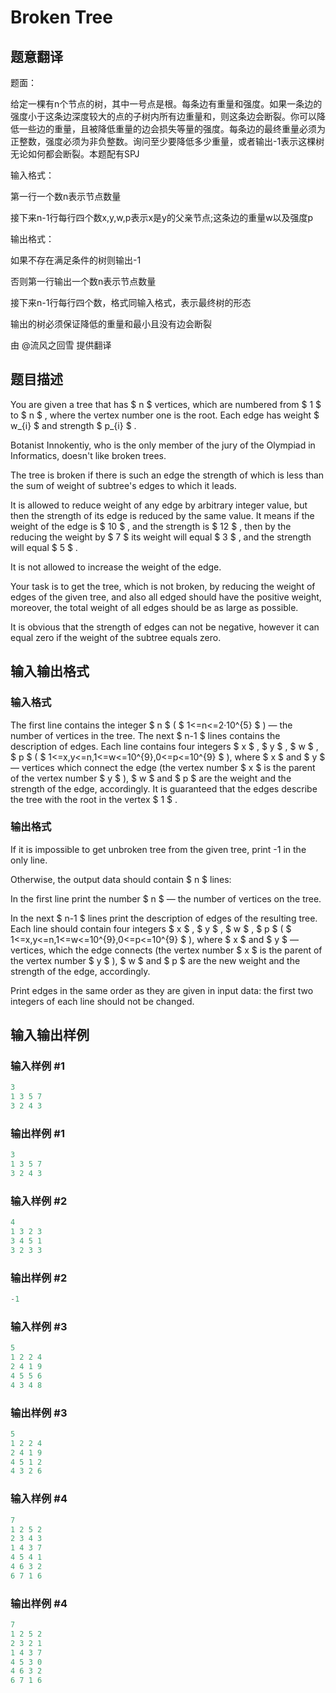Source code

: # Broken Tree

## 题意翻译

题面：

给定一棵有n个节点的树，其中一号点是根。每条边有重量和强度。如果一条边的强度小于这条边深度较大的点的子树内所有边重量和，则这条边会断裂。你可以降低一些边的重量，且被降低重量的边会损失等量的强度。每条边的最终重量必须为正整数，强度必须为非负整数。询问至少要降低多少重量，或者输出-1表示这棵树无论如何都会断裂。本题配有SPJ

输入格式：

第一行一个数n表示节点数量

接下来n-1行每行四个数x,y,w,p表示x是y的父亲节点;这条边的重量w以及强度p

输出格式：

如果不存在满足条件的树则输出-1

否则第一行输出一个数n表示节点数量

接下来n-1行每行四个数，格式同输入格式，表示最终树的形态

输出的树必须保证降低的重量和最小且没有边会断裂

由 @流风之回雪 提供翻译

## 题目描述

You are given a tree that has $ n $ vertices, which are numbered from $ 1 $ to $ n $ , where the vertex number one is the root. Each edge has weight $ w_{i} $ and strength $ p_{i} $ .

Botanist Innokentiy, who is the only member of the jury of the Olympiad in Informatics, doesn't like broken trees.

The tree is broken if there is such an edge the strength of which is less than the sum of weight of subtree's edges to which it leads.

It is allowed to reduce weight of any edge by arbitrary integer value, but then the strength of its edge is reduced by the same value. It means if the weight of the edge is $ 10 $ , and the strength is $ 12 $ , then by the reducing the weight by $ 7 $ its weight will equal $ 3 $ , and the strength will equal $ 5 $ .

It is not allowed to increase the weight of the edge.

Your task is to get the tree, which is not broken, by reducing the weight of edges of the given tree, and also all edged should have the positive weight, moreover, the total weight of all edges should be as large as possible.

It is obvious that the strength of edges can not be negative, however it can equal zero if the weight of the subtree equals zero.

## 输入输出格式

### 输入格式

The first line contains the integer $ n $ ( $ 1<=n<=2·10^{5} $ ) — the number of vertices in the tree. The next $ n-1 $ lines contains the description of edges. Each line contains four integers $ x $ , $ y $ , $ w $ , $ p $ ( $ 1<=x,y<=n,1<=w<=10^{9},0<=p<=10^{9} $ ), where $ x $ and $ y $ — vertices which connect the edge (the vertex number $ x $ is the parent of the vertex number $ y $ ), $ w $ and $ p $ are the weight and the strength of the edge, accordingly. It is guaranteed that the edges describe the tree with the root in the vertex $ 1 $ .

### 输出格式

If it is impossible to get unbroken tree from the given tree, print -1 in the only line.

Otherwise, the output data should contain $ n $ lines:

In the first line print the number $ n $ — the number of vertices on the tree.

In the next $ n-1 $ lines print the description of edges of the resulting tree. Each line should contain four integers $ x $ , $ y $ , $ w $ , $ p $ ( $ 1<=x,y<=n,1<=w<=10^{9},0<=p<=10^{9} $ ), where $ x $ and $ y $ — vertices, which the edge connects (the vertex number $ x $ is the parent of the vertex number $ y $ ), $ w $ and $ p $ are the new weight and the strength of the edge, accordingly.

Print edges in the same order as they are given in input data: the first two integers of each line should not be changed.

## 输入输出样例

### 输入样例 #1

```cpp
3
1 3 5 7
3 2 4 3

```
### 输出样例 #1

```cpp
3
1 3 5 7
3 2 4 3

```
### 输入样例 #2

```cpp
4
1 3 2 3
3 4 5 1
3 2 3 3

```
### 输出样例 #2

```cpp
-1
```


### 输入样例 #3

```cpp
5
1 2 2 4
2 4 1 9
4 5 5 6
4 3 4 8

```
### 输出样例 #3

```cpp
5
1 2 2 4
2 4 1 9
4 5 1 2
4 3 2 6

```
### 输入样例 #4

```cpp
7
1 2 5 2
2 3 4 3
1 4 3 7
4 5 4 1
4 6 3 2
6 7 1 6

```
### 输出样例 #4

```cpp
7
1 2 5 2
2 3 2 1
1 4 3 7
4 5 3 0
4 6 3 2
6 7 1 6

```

********************

ACTIVITY: Please copy every line of the material that contains the word "data".

WORKED SOLUTION:
Otherwise, the output data should contain $ n $ lines:
Print edges in the same order as they are given in input data: the first two integers of each line should not be changed.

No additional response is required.